How to Talk Good! 13 Innovative Lessons in Communication from the Presidential/Veep Debates
Stephen Strauss
B2B Marketer (ex-PayPal, Amex, Sezzle) with extensive experience in Sales Enablement, Co-marketing, Demand Generation, and GTM Strategy.
Over the past month, I watched about 4.5 hours of Presidential and Veep TV - and sometimes for extra torture - an additional 17 minutes of post-debate analysis from both sides (17 minutes is the perfect amount of time before you need to refill your bourbon). Alas, thanks to our nation's leaders, I gained value insight on how best to talk to people good and write a really mean sentence. Regardless of your politics, we can all agree these debates have enlightened us with an incredibly unique and progressive approach to communication.
Now that the debates have sadly passed, I’ve taken some time to reflect and reconsider. All these years, I thought of myself as a skilled and persuasive orator. I presumed people were responding both emotionally and intellectually to irreverent things I’d said. If I only knew how wrong I had been. Whether I'm talking to my spouse, friends, enemies, business partners or the guy in the bagel shop.... I finally know how to WIN.
Here are the 13'ish lessons I’ve absorbed to effectively engage the American people:
13) Never answer the question you’re asked. Addressing a question directly is clearly a sign of weakness. Vague, irrelevant responses are ideal ways to feign interest in the art of a 2-way conversation. Also if your response is long and rambling enough, the person you’re speaking to will quickly forget what and why they asked the question to begin with. Always remember your agenda and never veer from it - especially if it involves fracking.
- For example: Question: Do you like the color blue? Answer: I prefer avocado on my toast. Follow-up question: What about green? Answer: 49%
12) If you must answer a question, answer the one that was asked 4 1/2 minutes earlier that’s still gnawing at you.

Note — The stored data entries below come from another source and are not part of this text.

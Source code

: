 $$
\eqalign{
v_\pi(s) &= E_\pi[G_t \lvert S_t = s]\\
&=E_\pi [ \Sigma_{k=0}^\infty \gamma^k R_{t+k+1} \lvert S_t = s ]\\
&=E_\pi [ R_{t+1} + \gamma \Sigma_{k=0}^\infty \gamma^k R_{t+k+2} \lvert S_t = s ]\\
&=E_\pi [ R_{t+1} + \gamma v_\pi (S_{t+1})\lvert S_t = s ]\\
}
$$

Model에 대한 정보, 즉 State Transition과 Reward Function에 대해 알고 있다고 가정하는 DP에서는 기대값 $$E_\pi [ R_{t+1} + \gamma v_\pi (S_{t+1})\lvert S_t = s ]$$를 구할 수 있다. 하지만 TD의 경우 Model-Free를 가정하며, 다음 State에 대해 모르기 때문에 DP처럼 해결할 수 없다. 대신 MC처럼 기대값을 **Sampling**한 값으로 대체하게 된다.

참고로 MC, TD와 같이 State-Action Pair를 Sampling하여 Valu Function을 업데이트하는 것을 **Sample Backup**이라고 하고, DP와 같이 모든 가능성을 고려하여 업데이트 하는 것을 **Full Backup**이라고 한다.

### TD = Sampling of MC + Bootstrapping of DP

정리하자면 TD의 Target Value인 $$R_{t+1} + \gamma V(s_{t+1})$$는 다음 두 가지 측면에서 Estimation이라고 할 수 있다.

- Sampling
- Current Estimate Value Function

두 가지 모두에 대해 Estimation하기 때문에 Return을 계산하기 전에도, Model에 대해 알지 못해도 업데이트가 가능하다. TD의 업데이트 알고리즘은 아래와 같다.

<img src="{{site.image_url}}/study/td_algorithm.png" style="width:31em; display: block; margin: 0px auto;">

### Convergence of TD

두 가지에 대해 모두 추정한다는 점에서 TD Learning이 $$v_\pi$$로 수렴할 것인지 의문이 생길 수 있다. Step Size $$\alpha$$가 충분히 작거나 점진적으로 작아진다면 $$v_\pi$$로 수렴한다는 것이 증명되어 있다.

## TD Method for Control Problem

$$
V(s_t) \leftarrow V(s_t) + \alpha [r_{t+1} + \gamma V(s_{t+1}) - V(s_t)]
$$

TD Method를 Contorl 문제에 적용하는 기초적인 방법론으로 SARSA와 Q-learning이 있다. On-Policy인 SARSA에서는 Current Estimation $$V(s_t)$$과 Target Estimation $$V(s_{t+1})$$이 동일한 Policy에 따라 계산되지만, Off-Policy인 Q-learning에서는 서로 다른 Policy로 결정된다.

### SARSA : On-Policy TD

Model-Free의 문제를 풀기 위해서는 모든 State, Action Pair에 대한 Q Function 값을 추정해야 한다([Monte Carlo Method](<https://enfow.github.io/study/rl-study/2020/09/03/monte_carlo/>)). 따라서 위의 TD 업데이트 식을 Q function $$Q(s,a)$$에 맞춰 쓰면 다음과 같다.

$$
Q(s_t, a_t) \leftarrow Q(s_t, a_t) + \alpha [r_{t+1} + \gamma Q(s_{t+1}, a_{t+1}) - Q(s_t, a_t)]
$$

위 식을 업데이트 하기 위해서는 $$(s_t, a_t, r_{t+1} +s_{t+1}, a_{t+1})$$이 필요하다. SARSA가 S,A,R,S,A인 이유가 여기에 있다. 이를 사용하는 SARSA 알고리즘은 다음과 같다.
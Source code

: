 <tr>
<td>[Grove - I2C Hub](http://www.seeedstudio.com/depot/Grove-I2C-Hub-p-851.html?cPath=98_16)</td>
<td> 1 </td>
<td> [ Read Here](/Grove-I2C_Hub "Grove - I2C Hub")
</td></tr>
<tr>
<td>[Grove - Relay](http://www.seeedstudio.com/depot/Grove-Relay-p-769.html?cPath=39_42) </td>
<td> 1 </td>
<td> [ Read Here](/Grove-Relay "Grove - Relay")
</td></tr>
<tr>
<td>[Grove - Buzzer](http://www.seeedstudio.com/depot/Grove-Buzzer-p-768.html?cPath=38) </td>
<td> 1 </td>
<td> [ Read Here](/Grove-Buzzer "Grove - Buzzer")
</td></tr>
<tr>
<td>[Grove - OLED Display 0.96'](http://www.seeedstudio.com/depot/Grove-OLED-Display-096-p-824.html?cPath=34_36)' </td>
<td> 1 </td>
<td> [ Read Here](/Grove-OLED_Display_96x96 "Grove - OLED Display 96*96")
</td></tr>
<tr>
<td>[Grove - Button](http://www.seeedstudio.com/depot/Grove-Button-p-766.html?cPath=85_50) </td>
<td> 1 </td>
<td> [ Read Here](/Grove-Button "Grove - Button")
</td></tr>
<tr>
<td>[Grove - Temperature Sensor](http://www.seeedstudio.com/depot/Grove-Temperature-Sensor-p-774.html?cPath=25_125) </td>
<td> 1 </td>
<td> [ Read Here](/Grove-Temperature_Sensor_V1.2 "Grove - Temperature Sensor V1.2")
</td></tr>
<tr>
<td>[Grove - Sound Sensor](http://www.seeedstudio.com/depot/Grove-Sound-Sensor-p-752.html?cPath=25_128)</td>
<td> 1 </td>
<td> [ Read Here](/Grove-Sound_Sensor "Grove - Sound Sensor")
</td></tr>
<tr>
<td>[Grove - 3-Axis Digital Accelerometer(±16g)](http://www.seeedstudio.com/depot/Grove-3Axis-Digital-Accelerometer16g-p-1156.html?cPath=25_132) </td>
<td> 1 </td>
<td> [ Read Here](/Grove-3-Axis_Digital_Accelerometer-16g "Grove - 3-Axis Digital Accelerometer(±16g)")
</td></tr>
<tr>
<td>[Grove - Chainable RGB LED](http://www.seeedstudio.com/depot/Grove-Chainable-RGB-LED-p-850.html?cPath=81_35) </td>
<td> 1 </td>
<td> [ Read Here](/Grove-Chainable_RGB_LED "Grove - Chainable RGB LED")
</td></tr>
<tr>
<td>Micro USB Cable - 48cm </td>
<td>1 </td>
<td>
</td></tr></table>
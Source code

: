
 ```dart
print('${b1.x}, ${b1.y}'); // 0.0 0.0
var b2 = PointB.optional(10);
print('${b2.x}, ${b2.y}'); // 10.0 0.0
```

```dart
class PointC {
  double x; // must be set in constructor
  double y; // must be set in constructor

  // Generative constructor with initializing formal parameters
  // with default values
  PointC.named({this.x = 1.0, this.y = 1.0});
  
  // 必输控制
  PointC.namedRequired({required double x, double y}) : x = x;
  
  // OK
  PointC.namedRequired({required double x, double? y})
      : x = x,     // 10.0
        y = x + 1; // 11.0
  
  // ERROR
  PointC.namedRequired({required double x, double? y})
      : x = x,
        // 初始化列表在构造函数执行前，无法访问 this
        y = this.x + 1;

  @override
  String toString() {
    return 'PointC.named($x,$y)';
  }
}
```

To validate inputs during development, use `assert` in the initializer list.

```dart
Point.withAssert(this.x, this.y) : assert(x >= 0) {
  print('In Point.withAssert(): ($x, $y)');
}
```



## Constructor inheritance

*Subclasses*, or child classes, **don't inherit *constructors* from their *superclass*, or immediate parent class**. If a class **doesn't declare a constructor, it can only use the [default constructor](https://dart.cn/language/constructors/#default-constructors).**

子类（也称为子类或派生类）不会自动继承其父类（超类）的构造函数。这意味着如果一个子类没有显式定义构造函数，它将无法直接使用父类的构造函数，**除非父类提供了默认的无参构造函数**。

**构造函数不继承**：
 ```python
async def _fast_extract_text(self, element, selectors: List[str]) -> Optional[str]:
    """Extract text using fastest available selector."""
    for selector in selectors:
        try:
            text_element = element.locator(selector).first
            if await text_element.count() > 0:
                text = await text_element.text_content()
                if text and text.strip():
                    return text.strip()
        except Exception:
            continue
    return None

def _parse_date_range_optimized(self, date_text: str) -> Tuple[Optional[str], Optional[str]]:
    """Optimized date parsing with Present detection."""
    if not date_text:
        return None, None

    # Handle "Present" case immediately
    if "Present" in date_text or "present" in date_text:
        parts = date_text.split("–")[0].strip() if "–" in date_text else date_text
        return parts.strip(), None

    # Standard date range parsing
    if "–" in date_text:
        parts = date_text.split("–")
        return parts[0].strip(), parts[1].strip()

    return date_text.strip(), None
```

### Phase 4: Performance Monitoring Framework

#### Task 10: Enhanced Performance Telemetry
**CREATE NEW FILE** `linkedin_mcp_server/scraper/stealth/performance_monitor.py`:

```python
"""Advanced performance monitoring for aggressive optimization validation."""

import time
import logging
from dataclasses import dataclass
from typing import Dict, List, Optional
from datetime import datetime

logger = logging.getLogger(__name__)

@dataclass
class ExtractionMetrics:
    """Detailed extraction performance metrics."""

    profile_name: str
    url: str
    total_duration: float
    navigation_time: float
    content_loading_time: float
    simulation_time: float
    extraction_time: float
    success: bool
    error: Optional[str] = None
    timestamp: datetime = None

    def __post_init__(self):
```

It’s sort of like Uncle Rico from Napoleon Dynamite who eternally lived in the past “Coach woulda put me in fourth quarter, we would've been state champions.” Never live in the present moment… live in the past one where you regrettably couldn’t get the last word in.
- For example: Sir, do you want cream cheese on your bagel? Me: I’d like to start by first addressing something you asked 3 visits ago regarding my aversion toward pickled herring. It's a lie. An absurd lie!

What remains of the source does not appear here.